Lugares condenados

Todos los pueblos y ciudades que he tenido el gusto de tratar de tú a tú, con absoluta, abusadora y desinhibida confianza, tienen lugares insufribles y cargantes que yo evito cuando puedo. Esos sitios son como manías de viejos o caprichos de niños, como una mosca en la comida o una mañana sin café. Los pueblos y ciudades de los que hablo, sin excepción, son muy suyos y no tengo por qué aguantarles todo en todo momento. Así que sí, en cada uno de ellos hay lugares a los que me cuesta sonreír y, como los conozco de sobra, sé cuando no cogerles el teléfono. Por ejemplo, si tuviera que elegir un espacio condenado por mí en Zaragoza, señalaría el paso de peatones entre el Paseo de Pamplona y Gran Vía para cruzar hacia Sagasta en pleno invierno. Justo ahí, en ese punto, el cierzo coge carrerilla y mal humor y atiza tan fuerte que como la ropa no sea de cuero estás perdido. En esa encrucijada o te hielas o se te lleva el viento. Y yo, al pesar poco, siempre ando inclinada, poniendo algo de resistencia, con el orgullo herido y la cara cortada. Al igual que Zaragoza, Santa Cruz también entra en la colección. En este caso, el cruce de calles que me resulta incómodo es el de Valentín Sanz con Castillo, por la mañana y por la noche. Allí, de mañana me asaltan y de noche me inhiben. Desde luego podría soslayar este puerto, pero pagar precio por atravesarlo es lo más práctico que puedo hacer en días laborales. Mi problema es que al mediodía me cortan las prisas hordas de encantadores jóvenes de innumerables organizaciones no gubernamentales que buscan dinero para causas humanitarias. Y como cada día los ponen más guapos y animados, yo sufro mucho dándoles cortes y negándoles posibilidades. Luego cae la noche y vuelvo a pasar la frontera de camino a casa. Los bienintencionados ya no están y en su lugar se reúnen grupos de policías locales, que con las tiendas ya cerradas, parecen más relajados.

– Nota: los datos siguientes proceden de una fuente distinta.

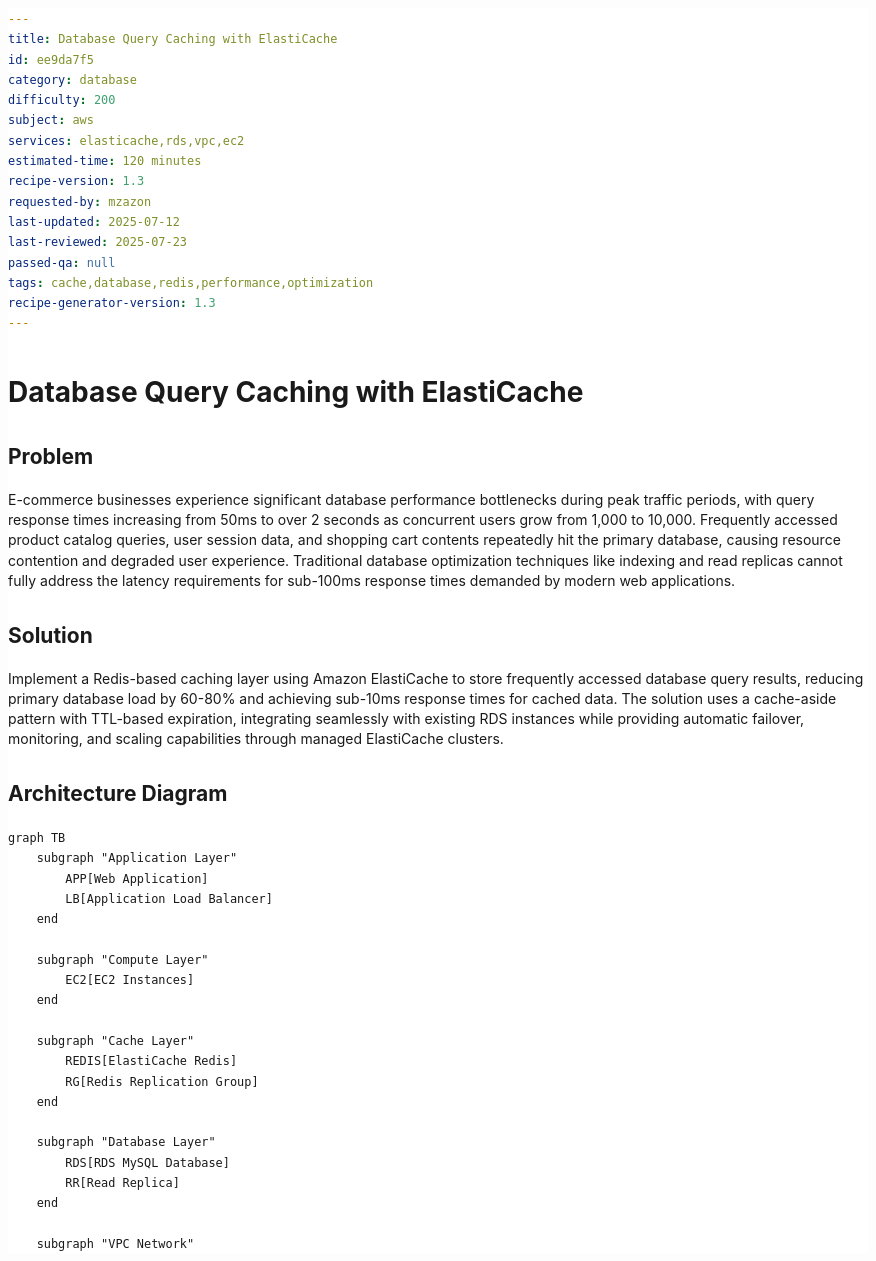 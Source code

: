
 ```yaml
---
title: Database Query Caching with ElastiCache
id: ee9da7f5
category: database
difficulty: 200
subject: aws
services: elasticache,rds,vpc,ec2
estimated-time: 120 minutes
recipe-version: 1.3
requested-by: mzazon
last-updated: 2025-07-12
last-reviewed: 2025-07-23
passed-qa: null
tags: cache,database,redis,performance,optimization
recipe-generator-version: 1.3
---
```


# Database Query Caching with ElastiCache

## Problem

E-commerce businesses experience significant database performance bottlenecks during peak traffic periods, with query response times increasing from 50ms to over 2 seconds as concurrent users grow from 1,000 to 10,000. Frequently accessed product catalog queries, user session data, and shopping cart contents repeatedly hit the primary database, causing resource contention and degraded user experience. Traditional database optimization techniques like indexing and read replicas cannot fully address the latency requirements for sub-100ms response times demanded by modern web applications.

## Solution

Implement a Redis-based caching layer using Amazon ElastiCache to store frequently accessed database query results, reducing primary database load by 60-80% and achieving sub-10ms response times for cached data. The solution uses a cache-aside pattern with TTL-based expiration, integrating seamlessly with existing RDS instances while providing automatic failover, monitoring, and scaling capabilities through managed ElastiCache clusters.

## Architecture Diagram

```mermaid
graph TB
    subgraph "Application Layer"
        APP[Web Application]
        LB[Application Load Balancer]
    end
    
    subgraph "Compute Layer"
        EC2[EC2 Instances]
    end
    
    subgraph "Cache Layer"
        REDIS[ElastiCache Redis]
        RG[Redis Replication Group]
    end
    
    subgraph "Database Layer"
        RDS[RDS MySQL Database]
        RR[Read Replica]
    end
    
    subgraph "VPC Network"
```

Yo los veo al lado de los coches patrulla hablar entre ellos, con sus uniformes arrequintados, guaperas algunos, o eso me parece de reojo. Y no sé por qué me incomoda pasar junto a ellos. Son tantos en tan poco espacio. Además, siempre me hacen sentir sospechosa de algo. Pero ese es mi problema. Algo tendrá de verdad.